Sri Lankans are known to be the smiling people. They enjoy a unique and humble lifestyle that touches art, entertainment, and music. Sri Lankans are known to be hospitable people. Aside from that, the country is known to have festivals that lasts the whole year round. Travelers enjoy staying in Sri Lanka because of the several bright and colorful traditions that they celebrate. Most of these festivities are religiously related and are based on the lunar calendar, Buddhism, Hinduism, Christianity and Islam. The following are some festivals that are celebrated in Sri Lanka:
o Poson-celebrated during the month of June, this is in commemoration of the introduction of Buddhism to Sri Lankans. Processions are also held all over the country during this event.
o Duruthu-celebrated on the month of January, this marks Buddha’s first visit to Sri Lanka. This is celebrated by means of a procession with drummers, dancers, and elephants that lasts for three nights.
o Vesak-celebrated during the month of May, this marks the death of the Buddha. Sri Lankans celebrate this by decorating their houses with bright Vesak lanterns. Temples give free meals to passers-by.
o Esala-celebrated during the month of July or August, this is offered to the Warrior god Kataragama. During these two months, the biggest and most special festivals are held, including the Festival of the August Moon. This is held for two weeks with processions that are highlighted with fire walking ceremony, in respect to the Warrior god.
o Unduvap– celebrated during the month of December, this is celebrated in commemoration to Sangamitta who is Asoka’s daughter. She was the one who bought a sapling from a Bodhi Tree and brought it to Sri Lanka.
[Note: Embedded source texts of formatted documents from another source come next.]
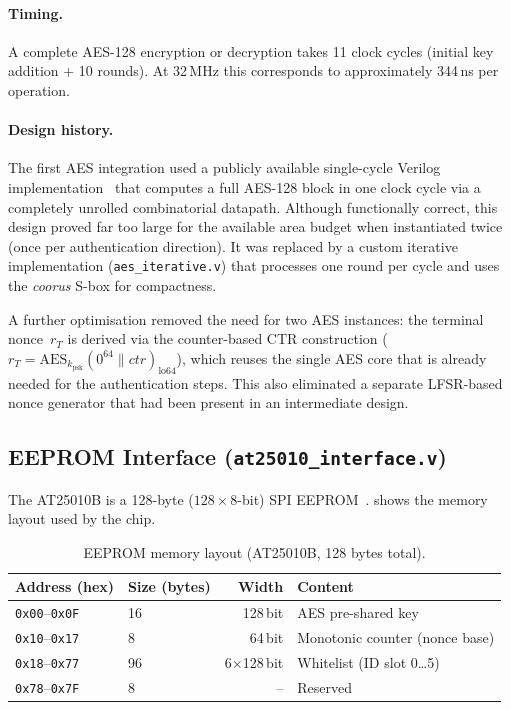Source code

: \documentclass[manuscript,screen,nonacm]{acmart}
\begin{document}
\paragraph{Timing.}
A complete AES-128 encryption or decryption takes 11 clock cycles
(initial key addition + 10 rounds).
At 32\,MHz this corresponds to approximately 344\,ns per operation.

\paragraph{Design history.}
The first AES integration used a publicly available single-cycle
Verilog implementation~\cite{ehab_aes_verilog} that computes a full AES-128 block in one
clock cycle via a completely unrolled combinatorial datapath.
Although functionally correct, this design proved far too large for
the available area budget when instantiated twice (once per
authentication direction).
It was replaced by a custom iterative implementation
(\texttt{aes\_iterative.v}) that processes one round per cycle and
uses the \emph{coorus} S-box for compactness.

A further optimisation removed the need for two AES instances:
the terminal nonce~$r_T$ is derived via the counter-based CTR
construction ($r_T = \text{AES}_{k_\text{psk}}(0^{64} \| \mathit{ctr})_{\text{lo}64}$),
which reuses the single AES core that is already needed for the
authentication steps.
This also eliminated a separate LFSR-based nonce generator that had
been present in an intermediate design.

\subsection{EEPROM Interface (\texttt{at25010\_interface.v})}
\label{sec:impl:eeprom}

The AT25010B is a 128-byte ($128 \times 8$-bit) SPI EEPROM~\cite{at25010b}.
 shows the memory layout used by the chip.

\begin{table}[ht]
  \caption{EEPROM memory layout (AT25010B, 128 bytes total).}
  \label{tab:eeprom}
  \centering
  \begin{tabular}{llrl}
    \toprule
    Address (hex) & Size (bytes) & Width & Content \\
    \midrule
    \texttt{0x00}--\texttt{0x0F} & 16 & 128\,bit & AES pre-shared key \\
    \texttt{0x10}--\texttt{0x17} &  8 &  64\,bit & Monotonic counter (nonce base) \\
    \texttt{0x18}--\texttt{0x77} & 96 & 6$\times$128\,bit & Whitelist (ID slot 0\ldots5) \\
    \texttt{0x78}--\texttt{0x7F} &  8 & -- & Reserved \\
    \bottomrule
  \end{tabular}
\end{table}
\end{document}
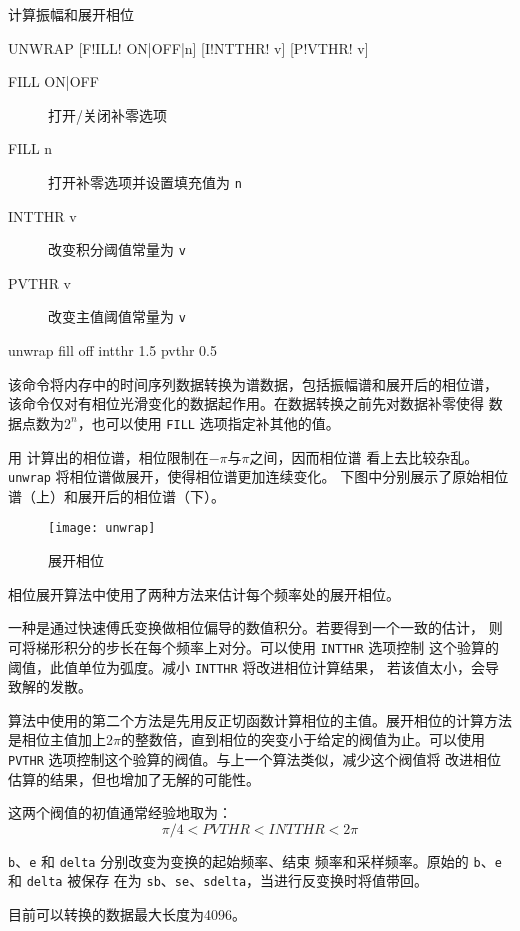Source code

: \label{cmd:unwrap}

计算振幅和展开相位

\begin{SACSTX}
UNWRAP [F!ILL! ON|OFF|n] [I!NTTHR! v] [P!VTHR! v]
\end{SACSTX}

\begin{description}
\item [FILL ON|OFF] 打开/关闭补零选项
\item [FILL n] 打开补零选项并设置填充值为 \texttt{n}
\item [INTTHR v] 改变积分阈值常量为 \texttt{v}
\item [PVTHR v] 改变主值阈值常量为 \texttt{v}
\end{description}

\begin{SACDFT}
unwrap fill off intthr 1.5 pvthr 0.5
\end{SACDFT}

该命令将内存中的时间序列数据转换为谱数据，包括振幅谱和展开后的相位谱，
该命令仅对有相位光滑变化的数据起作用。在数据转换之前先对数据补零使得
数据点数为$2^n$，也可以使用 \texttt{FILL} 选项指定补其他的值。

用  计算出的相位谱，相位限制在$-\pi$与$\pi$之间，因而相位谱
看上去比较杂乱。\texttt{unwrap} 将相位谱做展开，使得相位谱更加连续变化。
下图中分别展示了原始相位谱（上）和展开后的相位谱（下）。

\begin{figure}[H]
\centering
\texttt{[image: unwrap]}
\caption{展开相位}
\end{figure}

相位展开算法中使用了两种方法来估计每个频率处的展开相位。

一种是通过快速傅氏变换做相位偏导的数值积分。若要得到一个一致的估计，
则可将梯形积分的步长在每个频率上对分。可以使用 \texttt{INTTHR} 选项控制
这个验算的阈值，此值单位为弧度。减小 \texttt{INTTHR} 将改进相位计算结果，
若该值太小，会导致解的发散。

算法中使用的第二个方法是先用反正切函数计算相位的主值。展开相位的计算方法
是相位主值加上$2\pi$的整数倍，直到相位的突变小于给定的阀值为止。可以使用
\texttt{PVTHR} 选项控制这个验算的阀值。与上一个算法类似，减少这个阀值将
改进相位估算的结果，但也增加了无解的可能性。

这两个阀值的初值通常经验地取为：
\[ \pi/4 < PVTHR < INTTHR < 2\pi \]

\texttt{b}、\texttt{e} 和 \texttt{delta} 分别改变为变换的起始频率、结束
频率和采样频率。原始的 \texttt{b}、\texttt{e} 和 \texttt{delta} 被保存
在为 \texttt{sb}、\texttt{se}、\texttt{sdelta}，当进行反变换时将值带回。

目前可以转换的数据最大长度为4096。
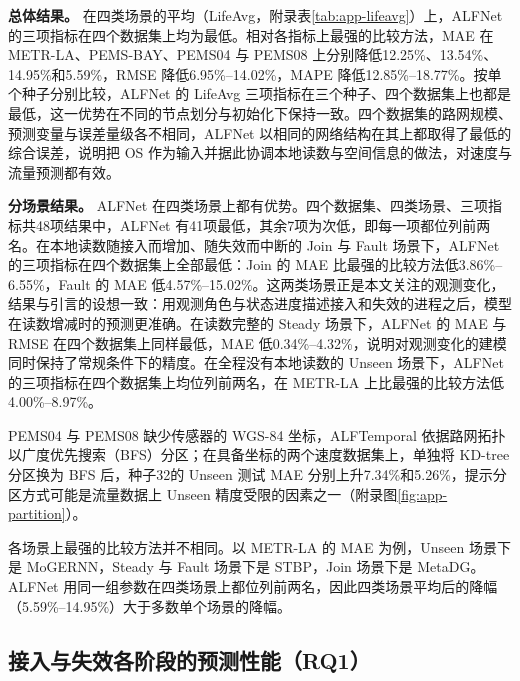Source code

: \begin{table}[t]
\caption{\textbf{PEMS04 与 PEMS08（流量）上的预测性能（测试集）。}记号与表\ref{tab:main_speed}相同。速度与流量的绝对误差不可横向比较。}
\label{tab:main_flow}
\centering
\small
\setlength{\tabcolsep}{3pt}
\resizebox{\linewidth}{!}{}
\end{table}

\textbf{总体结果。} 在四类场景的平均（LifeAvg，附录表\ref{tab:app-lifeavg}）上，ALFNet 的三项指标在四个数据集上均为最低。相对各指标上最强的比较方法，MAE 在 METR-LA、PEMS-BAY、PEMS04 与 PEMS08 上分别降低12.25\%、13.54\%、14.95\%和5.59\%，RMSE 降低6.95\%–14.02\%，MAPE 降低12.85\%–18.77\%。按单个种子分别比较，ALFNet 的 LifeAvg 三项指标在三个种子、四个数据集上也都是最低，这一优势在不同的节点划分与初始化下保持一致。四个数据集的路网规模、预测变量与误差量级各不相同，ALFNet 以相同的网络结构在其上都取得了最低的综合误差，说明把 OS 作为输入并据此协调本地读数与空间信息的做法，对速度与流量预测都有效。

\textbf{分场景结果。} ALFNet 在四类场景上都有优势。四个数据集、四类场景、三项指标共48项结果中，ALFNet 有41项最低，其余7项为次低，即每一项都位列前两名。在本地读数随接入而增加、随失效而中断的 Join 与 Fault 场景下，ALFNet 的三项指标在四个数据集上全部最低：Join 的 MAE 比最强的比较方法低3.86\%–6.55\%，Fault 的 MAE 低4.57\%–15.02\%。这两类场景正是本文关注的观测变化，结果与引言的设想一致：用观测角色与状态进度描述接入和失效的进程之后，模型在读数增减时的预测更准确。在读数完整的 Steady 场景下，ALFNet 的 MAE 与 RMSE 在四个数据集上同样最低，MAE 低0.34\%–4.32\%，说明对观测变化的建模同时保持了常规条件下的精度。在全程没有本地读数的 Unseen 场景下，ALFNet 的三项指标在四个数据集上均位列前两名，在 METR-LA 上比最强的比较方法低4.00\%–8.97\%。

PEMS04 与 PEMS08 缺少传感器的 WGS-84 坐标，ALFTemporal 依据路网拓扑以广度优先搜索（BFS）分区；在具备坐标的两个速度数据集上，单独将 KD-tree 分区换为 BFS 后，种子32的 Unseen 测试 MAE 分别上升7.34\%和5.26\%，提示分区方式可能是流量数据上 Unseen 精度受限的因素之一（附录图\ref{fig:app-partition}）。

各场景上最强的比较方法并不相同。以 METR-LA 的 MAE 为例，Unseen 场景下是 MoGERNN，Steady 与 Fault 场景下是 STBP，Join 场景下是 MetaDG。ALFNet 用同一组参数在四类场景上都位列前两名，因此四类场景平均后的降幅（5.59\%–14.95\%）大于多数单个场景的降幅。

\subsection{接入与失效各阶段的预测性能（RQ1）}\label{sec:4_3}

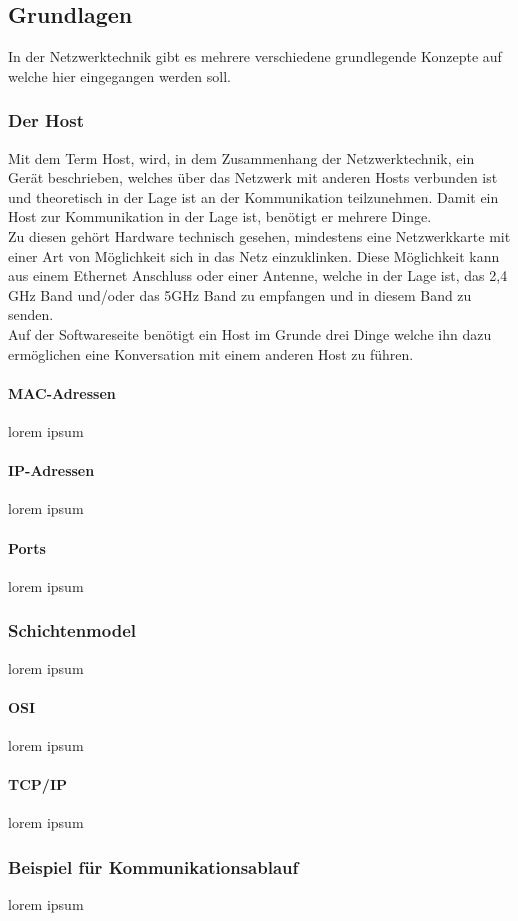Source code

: \documentclass[12pt,a4paper]{report}
\begin{document}
\subsection{Grundlagen}
In der Netzwerktechnik gibt es mehrere verschiedene grundlegende Konzepte auf welche hier eingegangen werden soll.
\subsubsection{Der Host}
Mit dem Term \glqq Host\grqq , wird, in dem Zusammenhang der Netzwerktechnik, ein Gerät beschrieben, welches über das Netzwerk mit anderen Hosts verbunden ist und theoretisch in der Lage ist an der Kommunikation teilzunehmen. Damit ein Host zur Kommunikation in der Lage ist, benötigt er mehrere Dinge.\\
Zu diesen gehört Hardware technisch gesehen, mindestens eine Netzwerkkarte mit einer Art von Möglichkeit sich in das Netz einzuklinken. Diese Möglichkeit kann aus einem Ethernet Anschluss oder einer Antenne, welche in der Lage ist, das 2,4 GHz Band und/oder das 5GHz Band zu empfangen und in diesem Band zu senden.\\
Auf der Softwareseite benötigt ein Host im Grunde drei Dinge welche ihn dazu ermöglichen eine Konversation mit einem anderen Host zu führen.
\paragraph{MAC-Adressen}
lorem ipsum
\paragraph{IP-Adressen}
lorem ipsum
\paragraph{Ports}
lorem ipsum
\subsubsection{Schichtenmodel}
lorem ipsum
\paragraph{OSI}
lorem ipsum
\paragraph{TCP/IP}
lorem ipsum
\subsubsection{Beispiel für Kommunikationsablauf}
lorem ipsum
\end{document}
o Muslim Festivals– since Muslims isolate themselves from the public, most of their festivals are not displayed to the public. Some of these festivities include Milad-un-Nabi, which is celebrated during December to commemorate the birth of Mohammed, Id-ul-Fitr or the end of Ramadam (Holy Fasting) and Haj, the traditional Muslim pilgrimage to Mecca.
The above traditions are a symbolism of Sri Lanka’s preservation of their much-respected culture. Travelers to Sri Lanka are awed with the festivities and has made them come back to experience them once again. The customs in Sri Lanka have been part of the Sri Lankan society for thousands of years. In fact, most cultures and traditions that they preserve are involved in their day-to-day activities, both in the social and religious aspect. Sri Lanka has embraced the advancing technology, but most of their customs and traditions are still evident in most parts of the country and still being religiously observed by many.